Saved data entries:
/---

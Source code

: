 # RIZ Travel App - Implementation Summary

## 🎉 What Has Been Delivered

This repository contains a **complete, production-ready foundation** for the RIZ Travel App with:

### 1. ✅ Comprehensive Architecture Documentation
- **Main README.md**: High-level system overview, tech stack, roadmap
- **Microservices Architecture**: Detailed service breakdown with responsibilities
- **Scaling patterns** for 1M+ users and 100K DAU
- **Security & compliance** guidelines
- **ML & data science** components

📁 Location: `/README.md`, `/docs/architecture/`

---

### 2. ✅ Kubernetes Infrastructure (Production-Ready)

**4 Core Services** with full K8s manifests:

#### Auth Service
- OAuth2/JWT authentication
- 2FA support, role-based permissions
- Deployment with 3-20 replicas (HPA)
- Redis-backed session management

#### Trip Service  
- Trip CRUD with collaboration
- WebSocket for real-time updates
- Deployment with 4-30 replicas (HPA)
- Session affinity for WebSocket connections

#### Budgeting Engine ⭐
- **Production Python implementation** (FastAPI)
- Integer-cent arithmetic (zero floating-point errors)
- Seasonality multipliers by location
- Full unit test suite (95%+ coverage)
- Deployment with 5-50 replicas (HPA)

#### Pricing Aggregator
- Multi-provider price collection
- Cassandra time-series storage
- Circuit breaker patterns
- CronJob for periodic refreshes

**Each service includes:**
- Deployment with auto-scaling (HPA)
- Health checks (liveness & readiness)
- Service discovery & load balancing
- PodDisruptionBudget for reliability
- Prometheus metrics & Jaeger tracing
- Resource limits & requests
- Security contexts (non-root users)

\---

** Exercise requirements **
Look above for the line containing "- 2FA support, role-based permissions" and the line containing "- **Production Python". Transcribe both, with the lines between them, exactly.

** Response **
- 2FA support, role-based permissions
- Deployment with 3-20 replicas (HPA)
- Redis-backed session management

#### Trip Service  
- Trip CRUD with collaboration
- WebSocket for real-time updates
- Deployment with 4-30 replicas (HPA)
- Session affinity for WebSocket connections

#### Budgeting Engine ⭐
- **Production Python implementation** (FastAPI)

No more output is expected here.